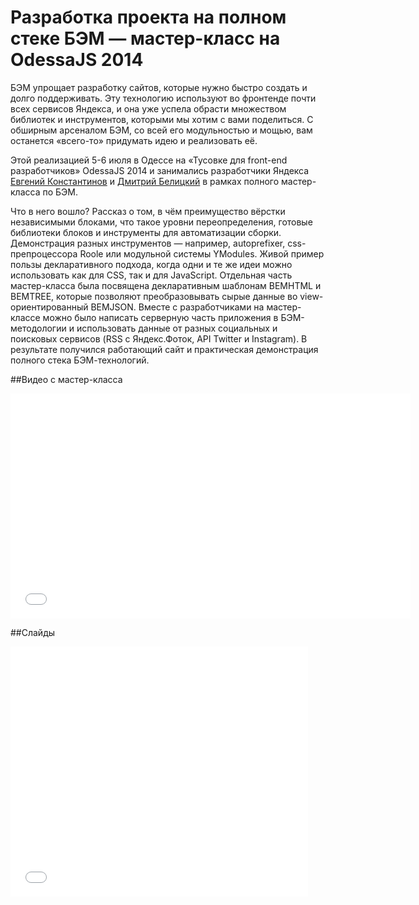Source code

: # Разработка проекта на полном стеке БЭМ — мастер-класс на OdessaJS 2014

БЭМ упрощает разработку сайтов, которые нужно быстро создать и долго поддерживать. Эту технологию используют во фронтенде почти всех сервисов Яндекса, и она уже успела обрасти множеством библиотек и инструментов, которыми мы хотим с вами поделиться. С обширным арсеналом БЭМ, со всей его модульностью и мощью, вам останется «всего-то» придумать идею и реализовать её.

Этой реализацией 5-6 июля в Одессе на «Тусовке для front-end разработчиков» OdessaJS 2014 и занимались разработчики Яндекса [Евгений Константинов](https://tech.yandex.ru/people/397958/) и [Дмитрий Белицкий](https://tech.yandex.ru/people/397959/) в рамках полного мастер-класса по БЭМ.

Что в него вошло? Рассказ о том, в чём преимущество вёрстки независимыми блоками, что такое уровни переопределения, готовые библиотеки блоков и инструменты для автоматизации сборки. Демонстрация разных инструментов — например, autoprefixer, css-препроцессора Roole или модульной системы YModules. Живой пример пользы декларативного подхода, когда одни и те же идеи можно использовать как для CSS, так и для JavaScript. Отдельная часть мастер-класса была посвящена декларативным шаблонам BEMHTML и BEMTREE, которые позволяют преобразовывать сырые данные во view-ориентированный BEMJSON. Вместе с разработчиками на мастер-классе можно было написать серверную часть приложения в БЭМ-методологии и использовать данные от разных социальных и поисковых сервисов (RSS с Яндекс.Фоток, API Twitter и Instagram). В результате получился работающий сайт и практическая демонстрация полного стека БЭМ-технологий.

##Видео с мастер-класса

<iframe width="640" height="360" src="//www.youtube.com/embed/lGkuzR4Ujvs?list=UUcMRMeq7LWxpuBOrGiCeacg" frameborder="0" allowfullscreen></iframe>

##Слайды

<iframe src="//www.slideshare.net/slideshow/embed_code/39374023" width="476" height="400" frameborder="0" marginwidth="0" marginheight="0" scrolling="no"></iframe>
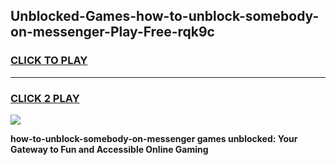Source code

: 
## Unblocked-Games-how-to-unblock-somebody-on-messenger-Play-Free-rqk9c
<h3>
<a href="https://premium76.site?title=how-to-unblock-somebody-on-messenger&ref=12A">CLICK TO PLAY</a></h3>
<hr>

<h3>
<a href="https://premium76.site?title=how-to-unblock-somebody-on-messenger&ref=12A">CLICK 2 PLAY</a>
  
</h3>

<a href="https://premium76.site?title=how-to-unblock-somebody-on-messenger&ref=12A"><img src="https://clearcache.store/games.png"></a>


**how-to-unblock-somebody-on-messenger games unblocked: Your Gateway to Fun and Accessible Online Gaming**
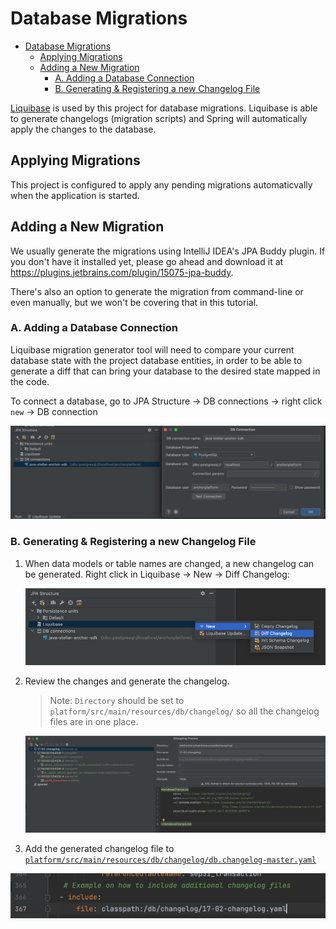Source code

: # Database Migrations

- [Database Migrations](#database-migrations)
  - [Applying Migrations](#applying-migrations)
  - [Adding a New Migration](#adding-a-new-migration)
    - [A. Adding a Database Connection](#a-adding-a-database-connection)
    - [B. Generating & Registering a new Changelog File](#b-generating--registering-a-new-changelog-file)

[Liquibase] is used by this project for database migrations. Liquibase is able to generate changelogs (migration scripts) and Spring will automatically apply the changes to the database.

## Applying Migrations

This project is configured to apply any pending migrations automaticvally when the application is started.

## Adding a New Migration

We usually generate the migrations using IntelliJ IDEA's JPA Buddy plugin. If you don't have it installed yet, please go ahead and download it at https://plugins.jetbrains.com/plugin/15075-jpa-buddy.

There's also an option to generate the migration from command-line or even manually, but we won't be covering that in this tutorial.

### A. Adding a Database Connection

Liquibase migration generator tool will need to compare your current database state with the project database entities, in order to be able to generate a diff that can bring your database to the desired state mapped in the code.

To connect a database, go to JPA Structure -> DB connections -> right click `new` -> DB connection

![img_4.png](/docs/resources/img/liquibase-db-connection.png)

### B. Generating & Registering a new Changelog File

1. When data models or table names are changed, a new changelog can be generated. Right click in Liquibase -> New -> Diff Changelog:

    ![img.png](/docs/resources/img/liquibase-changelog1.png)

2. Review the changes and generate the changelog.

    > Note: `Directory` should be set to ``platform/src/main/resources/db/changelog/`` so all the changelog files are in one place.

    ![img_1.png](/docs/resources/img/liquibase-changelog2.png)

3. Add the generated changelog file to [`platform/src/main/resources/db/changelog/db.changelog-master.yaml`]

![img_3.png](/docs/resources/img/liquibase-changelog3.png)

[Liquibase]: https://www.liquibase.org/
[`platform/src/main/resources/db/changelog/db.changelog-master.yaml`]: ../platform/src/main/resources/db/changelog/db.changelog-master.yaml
+ + +
Work item: When you copy the listing above, reproduce every line exactly and skip the images.

Response area:
Source code

: # Разработка проекта на полном стеке БЭМ — мастер-класс на OdessaJS 2014

БЭМ упрощает разработку сайтов, которые нужно быстро создать и долго поддерживать. Эту технологию используют во фронтенде почти всех сервисов Яндекса, и она уже успела обрасти множеством библиотек и инструментов, которыми мы хотим с вами поделиться. С обширным арсеналом БЭМ, со всей его модульностью и мощью, вам останется «всего-то» придумать идею и реализовать её.

Этой реализацией 5-6 июля в Одессе на «Тусовке для front-end разработчиков» OdessaJS 2014 и занимались разработчики Яндекса [Евгений Константинов](https://tech.yandex.ru/people/397958/) и [Дмитрий Белицкий](https://tech.yandex.ru/people/397959/) в рамках полного мастер-класса по БЭМ.

Что в него вошло? Рассказ о том, в чём преимущество вёрстки независимыми блоками, что такое уровни переопределения, готовые библиотеки блоков и инструменты для автоматизации сборки. Демонстрация разных инструментов — например, autoprefixer, css-препроцессора Roole или модульной системы YModules. Живой пример пользы декларативного подхода, когда одни и те же идеи можно использовать как для CSS, так и для JavaScript. Отдельная часть мастер-класса была посвящена декларативным шаблонам BEMHTML и BEMTREE, которые позволяют преобразовывать сырые данные во view-ориентированный BEMJSON. Вместе с разработчиками на мастер-классе можно было написать серверную часть приложения в БЭМ-методологии и использовать данные от разных социальных и поисковых сервисов (RSS с Яндекс.Фоток, API Twitter и Instagram). В результате получился работающий сайт и практическая демонстрация полного стека БЭМ-технологий.

##Видео с мастер-класса

<iframe width="640" height="360" src="//www.youtube.com/embed/lGkuzR4Ujvs?list=UUcMRMeq7LWxpuBOrGiCeacg" frameborder="0" allowfullscreen></iframe>

##Слайды

<iframe src="//www.slideshare.net/slideshow/embed_code/39374023" width="476" height="400" frameborder="0" marginwidth="0" marginheight="0" scrolling="no"></iframe>
Source code

: 
## Unblocked-Games-how-to-unblock-somebody-on-messenger-Play-Free-rqk9c
<h3>
<a href="https://premium76.site?title=how-to-unblock-somebody-on-messenger&ref=12A">CLICK TO PLAY</a></h3>
<hr>

<h3>
<a href="https://premium76.site?title=how-to-unblock-somebody-on-messenger&ref=12A">CLICK 2 PLAY</a>
  
</h3>

<a href="https://premium76.site?title=how-to-unblock-somebody-on-messenger&ref=12A"><img src="https://clearcache.store/games.png"></a>


**how-to-unblock-somebody-on-messenger games unblocked: Your Gateway to Fun and Accessible Online Gaming**
Source code

: # Database Migrations

- [Database Migrations](#database-migrations)
  - [Applying Migrations](#applying-migrations)
  - [Adding a New Migration](#adding-a-new-migration)
    - [A. Adding a Database Connection](#a-adding-a-database-connection)
    - [B. Generating & Registering a new Changelog File](#b-generating--registering-a-new-changelog-file)

[Liquibase] is used by this project for database migrations. Liquibase is able to generate changelogs (migration scripts) and Spring will automatically apply the changes to the database.

## Applying Migrations

This project is configured to apply any pending migrations automaticvally when the application is started.

## Adding a New Migration

We usually generate the migrations using IntelliJ IDEA's JPA Buddy plugin. If you don't have it installed yet, please go ahead and download it at https://plugins.jetbrains.com/plugin/15075-jpa-buddy.

There's also an option to generate the migration from command-line or even manually, but we won't be covering that in this tutorial.

### A. Adding a Database Connection

Liquibase migration generator tool will need to compare your current database state with the project database entities, in order to be able to generate a diff that can bring your database to the desired state mapped in the code.

To connect a database, go to JPA Structure -> DB connections -> right click `new` -> DB connection

![img_4.png](/docs/resources/img/liquibase-db-connection.png)

### B. Generating & Registering a new Changelog File

1. When data models or table names are changed, a new changelog can be generated. Right click in Liquibase -> New -> Diff Changelog:

    ![img.png](/docs/resources/img/liquibase-changelog1.png)

2. Review the changes and generate the changelog.

    > Note: `Directory` should be set to ``platform/src/main/resources/db/changelog/`` so all the changelog files are in one place.

    ![img_1.png](/docs/resources/img/liquibase-changelog2.png)

3. Add the generated changelog file to [`platform/src/main/resources/db/changelog/db.changelog-master.yaml`]

![img_3.png](/docs/resources/img/liquibase-changelog3.png)

[Liquibase]: https://www.liquibase.org/
[`platform/src/main/resources/db/changelog/db.changelog-master.yaml`]: ../platform/src/main/resources/db/changelog/db.changelog-master.yaml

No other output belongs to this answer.